## The task:
Return a copy of each line in the listing that includes the word "docs".

= = = =

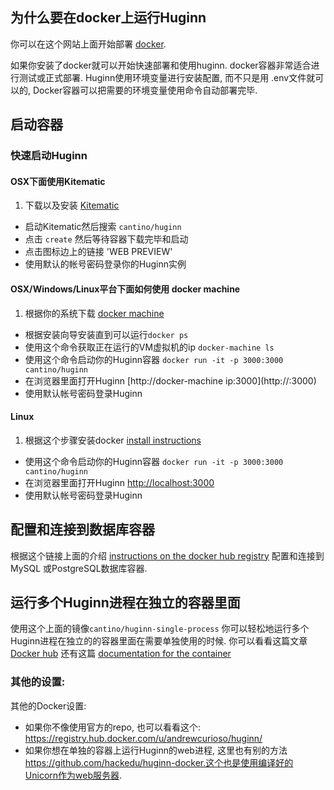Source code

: ## 为什么要在docker上运行Huginn

你可以在这个网站上面开始部署 [docker](http://www.docker.io/).

如果你安装了docker就可以开始快速部署和使用huginn. docker容器非常适合进行测试或正式部署. Huginn使用环境变量进行安装配置, 而不只是用 .env文件就可以的,  Docker容器可以把需要的环境变量使用命令自动部署完毕.

## 启动容器

### 快速启动Huginn

#### OSX下面使用Kitematic

1. 下载以及安装 [Kitematic](https://www.docker.com/docker-kitematic)
* 启动Kitematic然后搜索 `cantino/huginn`
* 点击 `create` 然后等待容器下载完毕和启动
* 点击图标边上的链接 'WEB PREVIEW'
* 使用默认的帐号密码登录你的Huginn实例

#### OSX/Windows/Linux平台下面如何使用 docker machine

1. 根据你的系统下载 [docker machine](https://docs.docker.com/machine/#installation) 
* 根据安装向导安装直到可以运行`docker ps`
* 使用这个命令获取正在运行的VM虚拟机的ip `docker-machine ls`
* 使用这个命令启动你的Huginn容器 `docker run -it -p 3000:3000 cantino/huginn`
* 在浏览器里面打开Huginn [http://docker-machine ip:3000](http://<docker-machine ip>:3000)
* 使用默认帐号密码登录Huginn

#### Linux

1. 根据这个步骤安装docker [install instructions](https://docs.docker.com/installation/)
* 使用这个命令启动你的Huginn容器 `docker run -it -p 3000:3000 cantino/huginn`
* 在浏览器里面打开Huginn [http://localhost:3000](http://localhost:3000)
* 使用默认帐号密码登录Huginn

## 配置和连接到数据库容器

根据这个链接上面的介绍 [instructions on the docker hub registry](https://registry.hub.docker.com/u/cantino/huginn/) 配置和连接到MySQL 或PostgreSQL数据库容器.

## 运行多个Huginn进程在独立的容器里面

使用这个上面的镜像`cantino/huginn-single-process` 你可以轻松地运行多个Huginn进程在独立的的容器里面在需要单独使用的时候. 你可以看看这篇文章 [Docker hub](https://hub.docker.com/r/cantino/huginn-single-process/) 还有这篇 [documentation for the container](https://github.com/cantino/huginn/tree/master/docker/single-process)

### 其他的设置:

其他的Docker设置:

* 如果你不像使用官方的repo, 也可以看看这个: https://registry.hub.docker.com/u/andrewcurioso/huginn/
* 如果你想在单独的容器上运行Huginn的web进程, 这里也有别的方法 https://github.com/hackedu/huginn-docker.这个也是使用编译好的Unicorn作为web服务器.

= = = =

## Solution for this exercise:
1. 根据你的系统下载 [docker machine](https://docs.docker.com/machine/#installation) 
1. 根据这个步骤安装docker [install instructions](https://docs.docker.com/installation/)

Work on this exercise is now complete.